TOOMER v. MCDONALD 15
III. There Was No Legal Error in the Veterans Court’s
Equitable Tolling Analysis
Because the 120-day deadline to file a notice of appeal
is not jurisdictional, Henderson, 562 U.S. 428, a court may
excuse a late filing under the doctrine of equitable tolling.
Here, having found the presumption of regularity applies,
the Board Decision is presumed to have been mailed on
June 2, 2009, and therefore Mr. Toomer’s appeal was
untimely filed unless the deadline is equitably tolled.
In Holland, the United States Supreme Court
reiterated the requirements for equitable tolling it had
previously set forth in Pace: a petitioner must show “‘(1)
that he has been pursuing his rights diligently, and (2)
that some extraordinary circumstance stood in his way’
and prevented timely filing.” Holland v. Florida, 560 U.S.
631, 649 (2010) (quoting Pace v. DiGuglielmo, 544 U.S.
408, 418 (2005)) (emphasis added); see also Lozano v.

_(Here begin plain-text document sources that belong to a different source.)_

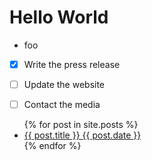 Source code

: # Hello World  
  
* foo 
  
- [x] Write the press release
- [ ] Update the website
- [ ] Contact the media  


<ul>
  {% for post in site.posts %}
    <li>
      <a href="{{ post.url }}">{{ post.title }}   {{ post.date }}</a>
    </li>
  {% endfor %}
</ul>

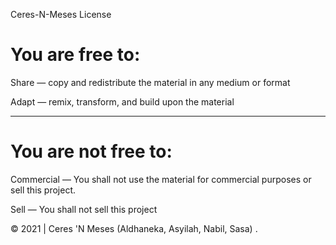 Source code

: Ceres-N-Meses License

# You are free to:

Share — copy and redistribute the material in any medium or format

Adapt — remix, transform, and build upon the material

---

# You are not free to:

Commercial — You shall not use the material for commercial purposes or sell this project.

Sell — You shall not sell this project

©️ 2021 | Ceres 'N Meses (Aldhaneka, Asyilah, Nabil, Sasa) .
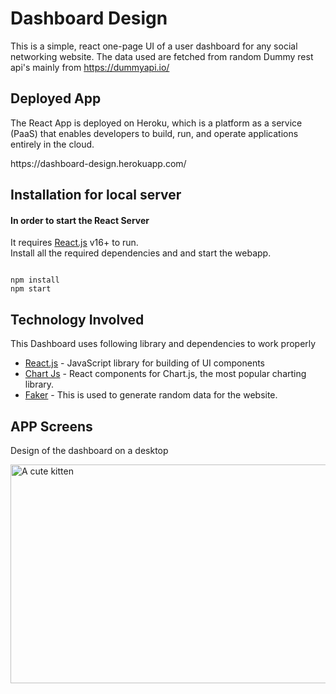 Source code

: # Dashboard Design

 This is a simple, react one-page UI of a user dashboard for any social networking website. The data used are fetched from random Dummy rest api's mainly from https://dummyapi.io/
 
<h2 class="code-line" data-line-start=34 data-line-end=35 ><a id="Installation_34"></a>Deployed App</h2>
<p class="has-line-data" data-line-start="18" data-line-end="19">The React App is deployed on Heroku, which is a platform as a service (PaaS) that enables developers to build, run, and operate applications entirely in the cloud.</p>
https://dashboard-design.herokuapp.com/


<h2 class="code-line" data-line-start=34 data-line-end=35 ><a id="Installation_34"></a>Installation for local server</h2>

<h4 class="code-line" data-line-start=57 data-line-end=58 ><a id="Web_App_57"></a>In order to start the React Server</h4>
<p class="has-line-data" data-line-start="58" data-line-end="60">It requires <a href="https://reactjs.org/">React.js</a> v16+ to run.<br>
Install all the required dependencies and and start the webapp.</p>
<pre><code class="has-line-data" data-line-start="61" data-line-end="62" class="language-sh">
npm install
npm start
</code></pre>

<h2 class="code-line" data-line-start=16 data-line-end=17 ><a id="Tech_16"></a>Technology Involved</h2>
<p class="has-line-data" data-line-start="18" data-line-end="19">This Dashboard uses following library and dependencies to work properly</p>
<ul>
<li class="has-line-data" data-line-start="21" data-line-end="22"><a href="https://reactjs.org/">React.js</a> - JavaScript library for building of UI components</li>
<li class="has-line-data" data-line-start="23" data-line-end="24"><a href="https://www.npmjs.com/package/react-chartjs-2">Chart Js</a> - React components for Chart.js, the most popular charting library.</li>
 <li class="has-line-data" data-line-start="23" data-line-end="24"><a href="https://www.npmjs.com/package/faker">Faker</a> - This is used to generate random data for the website. </li>
</ul>

<h2 class="code-line" data-line-start=16 data-line-end=17 >APP Screens</h2>
<p class="has-line-data" data-line-start="18" data-line-end="19">Design of the dashboard on a desktop</p>
<div display='flex' flexDirection='row' justifycontent='space-between'>
  <img src='https://i.imgur.com/acrm5BU.gif' title="A cute kitten" width="600" height="350">
</div>
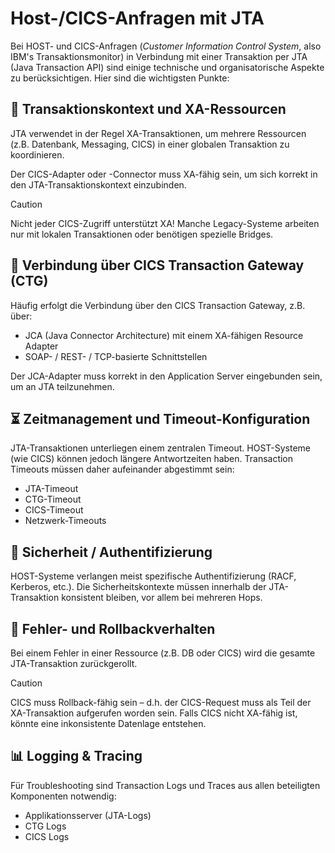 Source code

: # Host-/CICS-Anfragen mit JTA

Bei HOST- und CICS-Anfragen (_Customer Information Control System_, also IBM's Transaktionsmonitor) in Verbindung mit einer Transaktion per JTA (Java Transaction API) sind einige technische und organisatorische Aspekte zu berücksichtigen. Hier sind die wichtigsten Punkte:

## 🔁 Transaktionskontext und XA-Ressourcen
JTA verwendet in der Regel XA-Transaktionen, um mehrere Ressourcen (z.B. Datenbank, Messaging, CICS) in einer globalen Transaktion zu koordinieren.

Der CICS-Adapter oder -Connector muss XA-fähig sein, um sich korrekt in den JTA-Transaktionskontext einzubinden.

> [!CAUTION]
> Nicht jeder CICS-Zugriff unterstützt XA! Manche Legacy-Systeme arbeiten nur mit lokalen Transaktionen oder benötigen spezielle Bridges.

## 🧩 Verbindung über CICS Transaction Gateway (CTG)
Häufig erfolgt die Verbindung über den CICS Transaction Gateway, z.B. über:
- JCA (Java Connector Architecture) mit einem XA-fähigen Resource Adapter
- SOAP- / REST- / TCP-basierte Schnittstellen

Der JCA-Adapter muss korrekt in den Application Server eingebunden sein, um an JTA teilzunehmen.

## ⏳ Zeitmanagement und Timeout-Konfiguration
JTA-Transaktionen unterliegen einem zentralen Timeout. HOST-Systeme (wie CICS) können jedoch längere Antwortzeiten haben. Transaction Timeouts müssen daher aufeinander abgestimmt sein:
- JTA-Timeout
- CTG-Timeout
- CICS-Timeout
- Netzwerk-Timeouts

## 🔐 Sicherheit / Authentifizierung
HOST-Systeme verlangen meist spezifische Authentifizierung (RACF, Kerberos, etc.). Die Sicherheitskontexte müssen innerhalb der JTA-Transaktion konsistent bleiben, vor allem bei mehreren Hops.

## 🧨 Fehler- und Rollbackverhalten
Bei einem Fehler in einer Ressource (z.B. DB oder CICS) wird die gesamte JTA-Transaktion zurückgerollt.

> [!CAUTION]
> CICS muss Rollback-fähig sein – d.h. der CICS-Request muss als Teil der XA-Transaktion aufgerufen worden sein. Falls CICS nicht XA-fähig ist, könnte eine inkonsistente Datenlage entstehen.

## 📊 Logging & Tracing
Für Troubleshooting sind Transaction Logs und Traces aus allen beteiligten Komponenten notwendig:
- Applikationsserver (JTA-Logs)
- CTG Logs
- CICS Logs
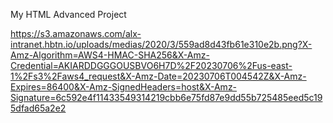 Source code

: My HTML Advanced Project

https://s3.amazonaws.com/alx-intranet.hbtn.io/uploads/medias/2020/3/559ad8d43fb61e310e2b.png?X-Amz-Algorithm=AWS4-HMAC-SHA256&X-Amz-Credential=AKIARDDGGGOUSBVO6H7D%2F20230706%2Fus-east-1%2Fs3%2Faws4_request&X-Amz-Date=20230706T004542Z&X-Amz-Expires=86400&X-Amz-SignedHeaders=host&X-Amz-Signature=6c592e4f11433549314219cbb6e75fd87e9dd55b725485eed5c195dfad65a2e2
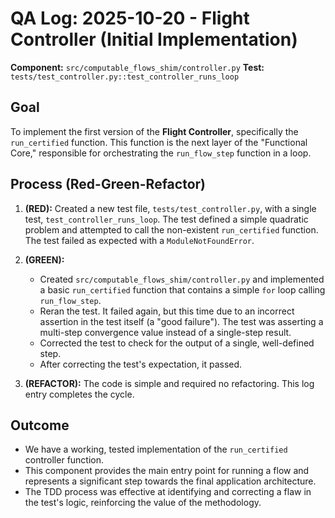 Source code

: # QA Log: 2025-10-20 - Flight Controller (Initial Implementation)

**Component:** `src/computable_flows_shim/controller.py`
**Test:** `tests/test_controller.py::test_controller_runs_loop`

## Goal
To implement the first version of the **Flight Controller**, specifically the `run_certified` function. This function is the next layer of the "Functional Core," responsible for orchestrating the `run_flow_step` function in a loop.

## Process (Red-Green-Refactor)

1.  **(RED):** Created a new test file, `tests/test_controller.py`, with a single test, `test_controller_runs_loop`. The test defined a simple quadratic problem and attempted to call the non-existent `run_certified` function. The test failed as expected with a `ModuleNotFoundError`.

2.  **(GREEN):**
    *   Created `src/computable_flows_shim/controller.py` and implemented a basic `run_certified` function that contains a simple `for` loop calling `run_flow_step`.
    *   Reran the test. It failed again, but this time due to an incorrect assertion in the test itself (a "good failure"). The test was asserting a multi-step convergence value instead of a single-step result.
    *   Corrected the test to check for the output of a single, well-defined step.
    *   After correcting the test's expectation, it passed.

3.  **(REFACTOR):** The code is simple and required no refactoring. This log entry completes the cycle.

## Outcome
- We have a working, tested implementation of the `run_certified` controller function.
- This component provides the main entry point for running a flow and represents a significant step towards the final application architecture.
- The TDD process was effective at identifying and correcting a flaw in the test's logic, reinforcing the value of the methodology.

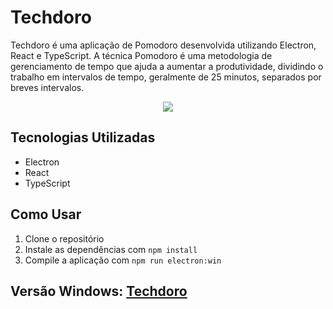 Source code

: # Techdoro

Techdoro é uma aplicação de Pomodoro desenvolvida utilizando Electron, React e TypeScript. A técnica Pomodoro é uma metodologia de gerenciamento de tempo que ajuda a aumentar a produtividade, dividindo o trabalho em intervalos de tempo, geralmente de 25 minutos, separados por breves intervalos.

<p align="center">
  <img src="https://github.com/user-attachments/assets/78d2a8b0-7dee-404b-8162-a50f692cfe86">
</p>

## Tecnologias Utilizadas

- Electron
- React
- TypeScript

## Como Usar

1. Clone o repositório
2. Instale as dependências com `npm install`
3. Compile a aplicação com `npm run electron:win`

## Versão Windows: [Techdoro](https://github.com/Zelchi/Techdoro/releases/download/1.1.1/Techdoro.Setup.1.1.1.exe) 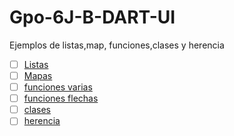 # Gpo-6J-B-DART-UI
Ejemplos de listas,map, funciones,clases y herencia

- [ ] [Listas](https://dartpad.dartlang.org/)              
- [ ] [Mapas](https://dartpad.dartlang.org/)
- [ ] [funciones varias](https://dartpad.dartlang.org/)
- [ ] [funciones flechas](https://dartpad.dartlang.org/8b16d5167e22161248121b39169b97da)
- [ ] [clases](https://dartpad.dartlang.org/2f61a0972b751dcfac95bb6174b3d91d)
- [ ] [herencia](https://dartpad.dartlang.org/2d445d95fdabc8714c030d693e4bebbd)
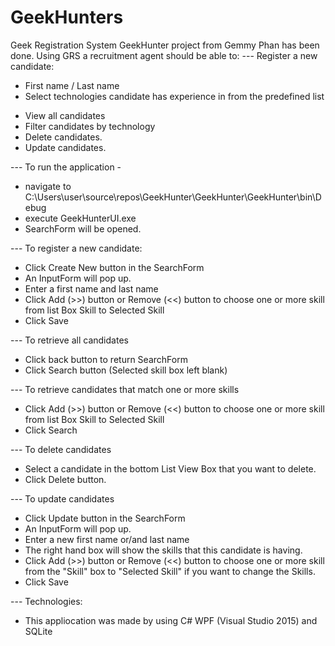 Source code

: # GeekHunters
Geek Registration System
GeekHunter project from Gemmy Phan has been done. 
Using GRS a recruitment agent should be able to:
--- Register a new candidate:
+ First name / Last name
+ Select technologies candidate has experience in from the predefined list
- View all candidates
- Filter candidates by technology
- Delete candidates.
- Update candidates.

--- To run the application -
+	navigate to C:\Users\user\source\repos\GeekHunter\GeekHunter\GeekHunter\bin\Debug
+	execute GeekHunterUI.exe
+ SearchForm will be opened.

--- To register a new candidate:
+	Click Create New button in the SearchForm
+ An InputForm  will pop up.
+	Enter a first name and last name
+ Click Add (>>) button or Remove (<<) button to choose one or more skill from list Box Skill to Selected Skill
+	Click Save

--- To retrieve all candidates
+ Click back button to return SearchForm
+	Click Search button (Selected skill box left blank)

--- To retrieve candidates that match one or more skills
+ Click Add (>>) button or Remove (<<) button to choose one or more skill from list Box Skill to Selected Skill
+	Click Search

--- To delete candidates
+ Select a candidate in the bottom List View Box that you want to delete.
+	Click Delete button.

--- To update candidates
+	Click Update button in the SearchForm
+ An InputForm  will pop up.
+	Enter a new first name or/and last name
+ The right hand box will show the skills that this candidate is having.
+ Click Add (>>) button or Remove (<<) button to choose one or more skill from the "Skill" box to "Selected Skill" if you want to change the Skills.
+	Click Save


--- Technologies:
+	This appliocation was made by using C# WPF (Visual Studio 2015) and SQLite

Montoya Alvarez, 134 S. Ct. 1224, 1231–32 (2014) (“As a
general matter, equitable tolling pauses the running of, or
‘tolls,’ a statute of limitations when a litigant has pursued
his rights diligently but some extraordinary circumstance
prevents him from bringing a timely action.”) (emphasis
added). Thus, this court has made clear that “to benefit
from equitable tolling, . . . a claimant [must] demonstrate
three elements: (1) extraordinary circumstance; (2) due
diligence; and (3) causation.” Checo v. Shinseki, 748 F.3d
1373, 1378 (Fed. Cir. 2014). That is, due diligence must
be shown “[i]n addition to an extraordinary
circumstance.” Id.
Mr. Toomer contends the Veterans Court applied an
incorrect standard for equitable tolling. In support, Mr.
Toomer argues “[t]he test for equitable tolling has two
parts. First, the court must determine whether the
veteran has exercised due diligence. And if so, the court
must ask whether the circumstances precluded a timely
filing.” Appellant’s Br. 10–11. As to the first part, Mr.
16 TOOMER v. MCDONALD
Toomer contends the court erred in conducting its “due
diligence” inquiry, arguing the standard is “relaxed” and
requires the court to ask “whether a reasonably diligent
veteran would have missed the 120-day deadline in like
circumstances.” Id. at 11, 8 (citing Nelson v. Nicholson,
489 F.3d 1380, 1382 (Fed. Cir. 2007); Jaquay v. Principi,
304 F.3d 1276, 1287 (Fed. Cir. 2002) (en banc)). To Mr.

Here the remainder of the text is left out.